## Core Factors

In [1]:
# Create Spark Session

from pyspark.sql import SparkSession

spark = SparkSession \
    .builder \
    .appName("Factor of cores") \
    .master("local[2]") \
    .getOrCreate()

spark

In [2]:
# Determine the degree of parallelism
spark.sparkContext.defaultParallelism

2

In [3]:
# Lets create a simple Python decorator - {get_time} to get the execution timings
# If you dont know about Python decorators - check out : https://www.geeksforgeeks.org/decorators-in-python/
import time

def get_time(func):
    def inner_get_time() -> str:
        start_time = time.time()
        func()
        end_time = time.time()
        return (f"Execution time: {(end_time - start_time)*1000} ms")
    print(inner_get_time())

In [4]:
# Disable all AQE optimization for benchmarking tests
spark.conf.set("spark.sql.adaptive.enabled", False)
spark.conf.set("spark.sql.adaptive.localShuffleReader.enabled", False)
spark.conf.set("spark.sql.adaptive.coalescePartitions.enabled", False)

In [12]:
# Define shuffle partitions which is not Factor of core
spark.conf.set("spark.sql.shuffle.partitions", 9)

In [8]:
# Define shuffle partitions which is not Factor of core - 8 e.g 13
from pyspark.sql.functions import count, lit

@get_time
def x(): 
    df = spark.read.format("parquet").load("dataset/sales.parquet/")
    df.groupBy("trx_id").agg(count(lit(1))).write.format("noop").mode("overwrite").save()

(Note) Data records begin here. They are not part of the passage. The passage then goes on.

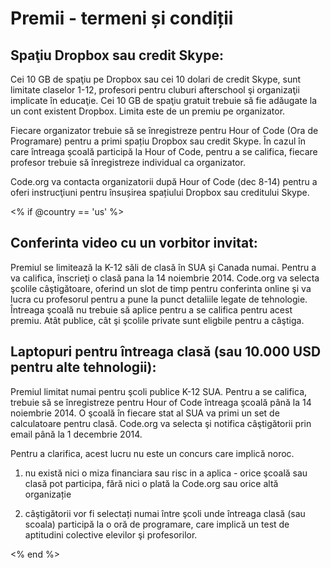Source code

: 

# Premii - termeni și condiții

## Spaţiu Dropbox sau credit Skype:

Cei 10 GB de spaţiu pe Dropbox sau cei 10 dolari de credit Skype, sunt limitate claselor 1-12, profesori pentru cluburi afterschool şi organizaţii implicate în educaţie. Cei 10 GB de spaţiu gratuit trebuie să fie adăugate la un cont existent Dropbox. Limita este de un premiu pe organizator.

Fiecare organizator trebuie să se înregistreze pentru Hour of Code (Ora de Programare) pentru a primi spațiu Dropbox sau credit Skype. În cazul în care întreaga şcoală participă la Hour of Code, pentru a se califica, fiecare profesor trebuie să înregistreze individual ca organizator.

Code.org va contacta organizatorii după Hour of Code (dec 8-14) pentru a oferi instrucţiuni pentru însușirea spațiului Dropbox sau creditului Skype.

<% if @country == 'us' %>

## Conferinta video cu un vorbitor invitat:

Premiul se limitează la K-12 săli de clasă în SUA şi Canada numai. Pentru a va califica, înscrieţi o clasă pana la 14 noiembrie 2014. Code.org va selecta şcolile câştigătoare, oferind un slot de timp pentru conferinta online şi va lucra cu profesorul pentru a pune la punct detaliile legate de tehnologie. Întreaga şcoală nu trebuie să aplice pentru a se califica pentru acest premiu. Atât publice, cât şi şcolile private sunt eligbile pentru a câştiga.

## Laptopuri pentru întreaga clasă (sau 10.000 USD pentru alte tehnologii):

Premiul limitat numai pentru şcoli publice K-12 SUA. Pentru a se califica, trebuie să se înregistreze pentru Hour of Code întreaga şcoală până la 14 noiembrie 2014. O şcoală în fiecare stat al SUA va primi un set de calculatoare pentru clasă. Code.org va selecta şi notifica câştigătorii prin email până la 1 decembrie 2014.

Pentru a clarifica, acest lucru nu este un concurs care implică noroc.

1) nu există nici o miza financiara sau risc in a aplica - orice şcoală sau clasă pot participa, fără nici o plată la Code.org sau orice altă organizație

2) câştigătorii vor fi selectați numai între şcoli unde întreaga clasă (sau scoala) participă la o oră de programare, care implică un test de aptitudini colective elevilor şi profesorilor.

<% end %>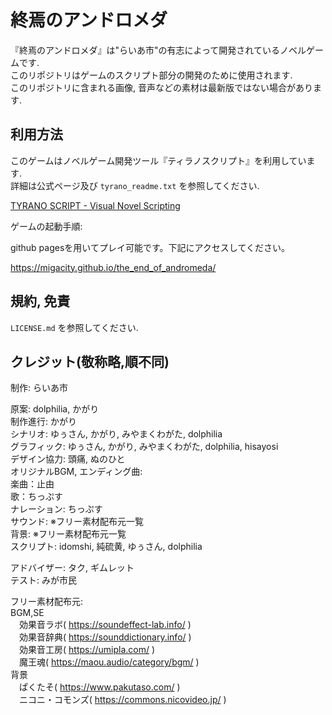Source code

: # 終焉のアンドロメダ

『終焉のアンドロメダ』は"らいあ市"の有志によって開発されているノベルゲームです.  
このリポジトリはゲームのスクリプト部分の開発のために使用されます.  
このリポジトリに含まれる画像, 音声などの素材は最新版ではない場合があります.  

## 利用方法

このゲームはノベルゲーム開発ツール『ティラノスクリプト』を利用しています.  
詳細は公式ページ及び `tyrano_readme.txt` を参照してください.  

[TYRANO SCRIPT - Visual Novel Scripting](https://tyrano.jp/)

ゲームの起動手順:

github pagesを用いてプレイ可能です。下記にアクセスしてください。

<https://migacity.github.io/the_end_of_andromeda/>

## 規約, 免責

`LICENSE.md` を参照してください.

## クレジット(敬称略,順不同)

制作: らいあ市

原案: dolphilia, かがり  
制作進行: かがり  
シナリオ: ゆぅさん, かがり, みやまくわがた, dolphilia  
グラフィック: ゆぅさん, かがり, みやまくわがた, dolphilia, hisayosi  
デザイン協力: 頭痛, ぬのひと  
オリジナルBGM, エンディング曲:  
  楽曲：止由  
  歌：ちっぷす  
ナレーション: ちっぷす  
サウンド: ※フリー素材配布元一覧  
背景: ※フリー素材配布元一覧  
スクリプト: idomshi, 純硫黄, ゆぅさん, dolphilia  
<!-- WEB制作: idomshi   -->
アドバイザー: タク, ギムレット  
テスト: みが市民  

フリー素材配布元:  
BGM,SE  
　効果音ラボ( https://soundeffect-lab.info/ )  
　効果音辞典( https://sounddictionary.info/ )  
　効果音工房( https://umipla.com/ )  
　魔王魂( https://maou.audio/category/bgm/ )  
背景  
　ぱくたそ( https://www.pakutaso.com/ )  
　ニコニ・コモンズ( https://commons.nicovideo.jp/ )  
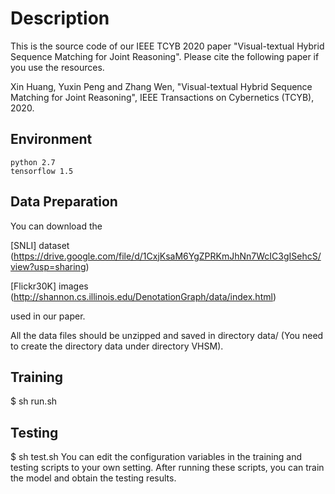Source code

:# Description

This is the source code of our IEEE TCYB 2020 paper "Visual-textual Hybrid Sequence Matching for Joint Reasoning". Please cite the following paper if you use the resources.

Xin Huang, Yuxin Peng and Zhang Wen, "Visual-textual Hybrid Sequence Matching for Joint Reasoning", IEEE Transactions on Cybernetics (TCYB), 2020.

## Environment
	python 2.7
	tensorflow 1.5

## Data Preparation

You can download the 

[SNLI] dataset (https://drive.google.com/file/d/1CxjKsaM6YgZPRKmJhNn7WcIC3gISehcS/view?usp=sharing)  

[Flickr30K] images (http://shannon.cs.illinois.edu/DenotationGraph/data/index.html) 

used in our paper. 

All the data files should be unzipped and saved in directory data/ (You need to create the directory data under directory VHSM).

## Training 
$ sh run.sh
## Testing
$ sh test.sh
You can edit the configuration variables in the training and testing scripts to your own setting. After running these scripts, you can train the model and obtain the testing results. 
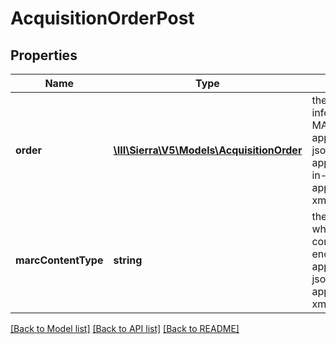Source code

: # AcquisitionOrderPost

## Properties
Name | Type | Description | Notes
------------ | ------------- | ------------- | -------------
**order** | [**\III\Sierra\V5\Models\AcquisitionOrder**](AcquisitionOrder.md) | the order information and MARC records in application/marc-json, application/marc-in-json, or application/marc-xml format | 
**marcContentType** | **string** | the format in which the MARC content is encoded, such as application/marc-json or application/marc-xml | 

[[Back to Model list]](../README.md#documentation-for-models) [[Back to API list]](../README.md#documentation-for-api-endpoints) [[Back to README]](../README.md)


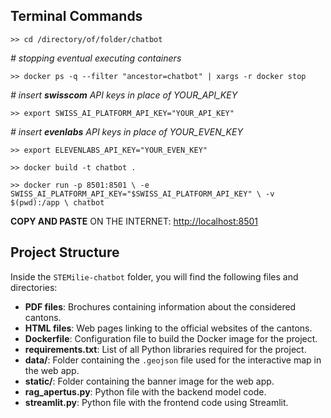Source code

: ## **Terminal Commands**

`>> cd /directory/of/folder/chatbot`

*\# stopping eventual executing containers* 

`>> docker ps -q --filter "ancestor=chatbot" | xargs -r docker stop`

*\# insert **swisscom** API keys in place of YOUR_API_KEY* 

`>> export SWISS_AI_PLATFORM_API_KEY="YOUR_API_KEY"`

*\# insert **evenlabs** API keys in place of YOUR_EVEN_KEY*

`>> export ELEVENLABS_API_KEY="YOUR_EVEN_KEY"`

`>> docker build -t chatbot .`

`>> docker run -p 8501:8501 \
-e SWISS_AI_PLATFORM_API_KEY="$SWISS_AI_PLATFORM_API_KEY" \
-v $(pwd):/app \
chatbot`

**COPY AND PASTE** ON THE INTERNET: [http://localhost:8501](http://localhost:8501/)

## Project Structure

Inside the `STEMilie-chatbot` folder, you will find the following files and directories:

- **PDF files**: Brochures containing information about the considered cantons.
- **HTML files**: Web pages linking to the official websites of the cantons.
- **Dockerfile**: Configuration file to build the Docker image for the project.
- **requirements.txt**: List of all Python libraries required for the project.
- **data/**: Folder containing the `.geojson` file used for the interactive map in the web app.
- **static/**: Folder containing the banner image for the web app.
- **rag_apertus.py**: Python file with the backend model code.
- **streamlit.py**: Python file with the frontend code using Streamlit.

Execution time: 4236.340761184692 ms


In [9]:
# Not repartitiong with factor
spark.read.format("parquet").load("dataset/sales.parquet/").repartition(9).write.format("noop").mode("overwrite").save()

In [10]:
# Repartitiong based on factor of cores
spark.read.format("parquet").load("dataset/sales.parquet/").repartition(8).write.format("noop").mode("overwrite").save()